**DIRECTIONS:** Search the data for the string "jpeg" and copy each line where it turns up.

Items from a data source:
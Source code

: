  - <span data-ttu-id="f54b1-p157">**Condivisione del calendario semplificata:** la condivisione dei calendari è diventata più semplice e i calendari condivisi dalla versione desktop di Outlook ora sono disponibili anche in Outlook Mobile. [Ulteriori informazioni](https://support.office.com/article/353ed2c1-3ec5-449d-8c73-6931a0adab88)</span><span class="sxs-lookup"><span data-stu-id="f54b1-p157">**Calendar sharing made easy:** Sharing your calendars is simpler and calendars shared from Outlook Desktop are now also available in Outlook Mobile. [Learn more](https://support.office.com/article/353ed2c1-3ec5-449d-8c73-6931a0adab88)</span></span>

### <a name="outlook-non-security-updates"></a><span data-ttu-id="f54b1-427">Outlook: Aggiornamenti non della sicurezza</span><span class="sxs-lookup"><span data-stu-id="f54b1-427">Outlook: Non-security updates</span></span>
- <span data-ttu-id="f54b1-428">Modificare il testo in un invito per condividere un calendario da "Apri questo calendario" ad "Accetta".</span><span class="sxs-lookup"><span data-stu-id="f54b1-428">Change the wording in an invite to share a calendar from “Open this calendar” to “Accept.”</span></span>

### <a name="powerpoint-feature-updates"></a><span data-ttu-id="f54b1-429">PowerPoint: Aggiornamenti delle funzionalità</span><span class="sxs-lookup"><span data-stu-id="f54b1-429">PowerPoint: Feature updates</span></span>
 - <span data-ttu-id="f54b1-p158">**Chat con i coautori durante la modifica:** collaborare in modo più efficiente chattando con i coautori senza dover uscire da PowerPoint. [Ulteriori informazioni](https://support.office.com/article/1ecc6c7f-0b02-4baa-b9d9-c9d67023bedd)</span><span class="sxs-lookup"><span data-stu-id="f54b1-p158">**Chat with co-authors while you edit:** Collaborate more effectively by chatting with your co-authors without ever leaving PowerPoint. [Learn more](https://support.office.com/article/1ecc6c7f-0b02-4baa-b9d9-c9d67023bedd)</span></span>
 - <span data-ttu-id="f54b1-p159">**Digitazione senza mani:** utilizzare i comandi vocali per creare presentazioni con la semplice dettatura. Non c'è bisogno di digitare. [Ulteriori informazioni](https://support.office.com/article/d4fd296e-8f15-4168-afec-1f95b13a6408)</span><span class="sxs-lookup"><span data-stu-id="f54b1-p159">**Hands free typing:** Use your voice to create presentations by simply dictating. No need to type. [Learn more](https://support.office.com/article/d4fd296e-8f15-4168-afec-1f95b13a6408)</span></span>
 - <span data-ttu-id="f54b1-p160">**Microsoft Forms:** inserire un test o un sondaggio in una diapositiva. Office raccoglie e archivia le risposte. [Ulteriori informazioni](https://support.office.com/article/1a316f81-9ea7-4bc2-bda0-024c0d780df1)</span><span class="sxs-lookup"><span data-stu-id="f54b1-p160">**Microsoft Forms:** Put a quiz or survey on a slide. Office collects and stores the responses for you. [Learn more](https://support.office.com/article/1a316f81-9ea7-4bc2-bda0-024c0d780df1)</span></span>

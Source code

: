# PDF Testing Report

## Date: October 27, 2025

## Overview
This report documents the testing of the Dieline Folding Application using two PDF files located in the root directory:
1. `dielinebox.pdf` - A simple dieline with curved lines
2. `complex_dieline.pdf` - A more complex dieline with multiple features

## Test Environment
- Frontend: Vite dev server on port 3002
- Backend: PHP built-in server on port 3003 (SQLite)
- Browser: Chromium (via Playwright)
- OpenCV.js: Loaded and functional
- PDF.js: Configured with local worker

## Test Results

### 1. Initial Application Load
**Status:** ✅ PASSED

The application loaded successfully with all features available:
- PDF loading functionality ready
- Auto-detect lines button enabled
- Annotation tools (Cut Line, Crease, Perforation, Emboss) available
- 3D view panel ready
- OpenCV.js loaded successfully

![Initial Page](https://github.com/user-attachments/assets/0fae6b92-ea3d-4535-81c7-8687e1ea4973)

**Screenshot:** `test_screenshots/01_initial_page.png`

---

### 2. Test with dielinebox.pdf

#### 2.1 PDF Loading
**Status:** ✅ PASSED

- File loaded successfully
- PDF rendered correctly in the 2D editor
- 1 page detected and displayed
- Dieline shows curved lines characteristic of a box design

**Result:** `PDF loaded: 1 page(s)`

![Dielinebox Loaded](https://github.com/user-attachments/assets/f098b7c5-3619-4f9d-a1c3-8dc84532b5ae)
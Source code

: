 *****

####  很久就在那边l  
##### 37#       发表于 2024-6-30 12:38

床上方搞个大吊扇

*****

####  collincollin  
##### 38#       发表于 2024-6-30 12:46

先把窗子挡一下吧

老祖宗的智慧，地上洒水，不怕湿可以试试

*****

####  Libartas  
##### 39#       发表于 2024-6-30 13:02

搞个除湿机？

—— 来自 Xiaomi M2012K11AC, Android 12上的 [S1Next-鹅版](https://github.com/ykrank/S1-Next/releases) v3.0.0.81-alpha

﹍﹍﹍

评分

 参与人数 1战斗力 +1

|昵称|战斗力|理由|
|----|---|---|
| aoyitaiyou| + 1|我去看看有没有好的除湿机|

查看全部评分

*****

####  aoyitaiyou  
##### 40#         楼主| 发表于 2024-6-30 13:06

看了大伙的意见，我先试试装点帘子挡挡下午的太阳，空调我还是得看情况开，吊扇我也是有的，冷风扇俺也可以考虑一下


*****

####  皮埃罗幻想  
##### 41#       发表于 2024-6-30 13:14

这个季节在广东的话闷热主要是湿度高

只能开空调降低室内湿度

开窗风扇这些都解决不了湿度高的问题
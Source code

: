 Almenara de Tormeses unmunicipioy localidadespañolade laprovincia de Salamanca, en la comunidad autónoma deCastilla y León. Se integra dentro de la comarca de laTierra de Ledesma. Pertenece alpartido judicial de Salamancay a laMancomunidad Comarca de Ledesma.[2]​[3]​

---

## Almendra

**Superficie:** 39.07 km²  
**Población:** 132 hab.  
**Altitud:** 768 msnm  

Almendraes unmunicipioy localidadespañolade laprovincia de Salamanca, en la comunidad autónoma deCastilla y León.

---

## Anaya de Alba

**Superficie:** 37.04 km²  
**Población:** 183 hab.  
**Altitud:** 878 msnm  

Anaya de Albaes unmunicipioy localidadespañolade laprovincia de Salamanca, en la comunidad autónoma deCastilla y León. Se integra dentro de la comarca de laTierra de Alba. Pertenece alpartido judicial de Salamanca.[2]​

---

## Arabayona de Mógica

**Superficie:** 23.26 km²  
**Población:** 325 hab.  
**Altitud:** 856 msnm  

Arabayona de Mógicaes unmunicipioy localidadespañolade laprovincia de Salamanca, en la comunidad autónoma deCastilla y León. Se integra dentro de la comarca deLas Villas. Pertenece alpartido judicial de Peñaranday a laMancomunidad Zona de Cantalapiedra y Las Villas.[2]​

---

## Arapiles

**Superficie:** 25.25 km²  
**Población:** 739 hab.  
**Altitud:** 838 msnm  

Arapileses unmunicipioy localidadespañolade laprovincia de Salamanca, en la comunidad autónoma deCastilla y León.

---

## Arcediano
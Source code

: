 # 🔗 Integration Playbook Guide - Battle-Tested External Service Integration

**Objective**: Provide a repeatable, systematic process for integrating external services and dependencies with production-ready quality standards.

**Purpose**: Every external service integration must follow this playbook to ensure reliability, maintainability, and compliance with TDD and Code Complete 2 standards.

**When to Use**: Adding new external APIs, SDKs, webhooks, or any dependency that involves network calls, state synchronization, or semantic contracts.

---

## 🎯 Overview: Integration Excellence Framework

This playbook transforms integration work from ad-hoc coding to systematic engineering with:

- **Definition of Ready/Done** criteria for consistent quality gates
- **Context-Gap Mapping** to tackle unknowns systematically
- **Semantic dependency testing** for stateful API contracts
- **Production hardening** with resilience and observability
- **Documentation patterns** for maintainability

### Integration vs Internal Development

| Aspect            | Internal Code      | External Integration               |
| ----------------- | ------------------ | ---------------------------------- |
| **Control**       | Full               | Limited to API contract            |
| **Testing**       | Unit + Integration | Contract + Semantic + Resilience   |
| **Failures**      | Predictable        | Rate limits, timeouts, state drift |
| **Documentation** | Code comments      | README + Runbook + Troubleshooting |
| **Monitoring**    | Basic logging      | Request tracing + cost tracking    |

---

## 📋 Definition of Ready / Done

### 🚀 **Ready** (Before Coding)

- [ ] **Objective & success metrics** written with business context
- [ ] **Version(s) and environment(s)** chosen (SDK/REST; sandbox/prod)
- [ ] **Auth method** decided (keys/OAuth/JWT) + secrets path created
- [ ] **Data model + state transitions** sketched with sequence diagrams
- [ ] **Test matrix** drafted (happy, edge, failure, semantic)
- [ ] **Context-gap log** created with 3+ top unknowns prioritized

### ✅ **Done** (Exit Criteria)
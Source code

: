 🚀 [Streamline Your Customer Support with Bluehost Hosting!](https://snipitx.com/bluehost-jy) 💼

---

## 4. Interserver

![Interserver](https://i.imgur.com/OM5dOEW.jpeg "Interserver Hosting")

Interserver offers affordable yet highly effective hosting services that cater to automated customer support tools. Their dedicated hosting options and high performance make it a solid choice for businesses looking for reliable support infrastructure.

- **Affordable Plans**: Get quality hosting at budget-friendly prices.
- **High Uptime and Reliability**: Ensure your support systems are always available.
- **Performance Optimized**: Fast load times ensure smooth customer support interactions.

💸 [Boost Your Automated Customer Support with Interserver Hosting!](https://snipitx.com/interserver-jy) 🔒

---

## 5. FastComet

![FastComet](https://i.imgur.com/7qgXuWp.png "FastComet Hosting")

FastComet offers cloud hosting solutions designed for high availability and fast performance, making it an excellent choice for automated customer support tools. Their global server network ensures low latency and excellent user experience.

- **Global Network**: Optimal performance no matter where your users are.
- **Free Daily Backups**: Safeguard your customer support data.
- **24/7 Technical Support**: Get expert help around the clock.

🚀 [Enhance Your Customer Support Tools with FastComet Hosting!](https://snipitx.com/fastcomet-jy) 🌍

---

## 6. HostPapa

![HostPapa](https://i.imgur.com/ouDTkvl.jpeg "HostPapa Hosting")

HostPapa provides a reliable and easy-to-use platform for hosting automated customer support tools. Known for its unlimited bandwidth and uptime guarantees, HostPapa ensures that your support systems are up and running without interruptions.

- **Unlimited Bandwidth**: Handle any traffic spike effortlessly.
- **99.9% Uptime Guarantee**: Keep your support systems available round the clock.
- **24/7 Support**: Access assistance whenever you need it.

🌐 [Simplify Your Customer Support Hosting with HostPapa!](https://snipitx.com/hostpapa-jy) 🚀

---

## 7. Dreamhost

**SOLVED EXERCISE:**
![Interserver](https://i.imgur.com/OM5dOEW.jpeg "Interserver Hosting")
![HostPapa](https://i.imgur.com/ouDTkvl.jpeg "HostPapa Hosting")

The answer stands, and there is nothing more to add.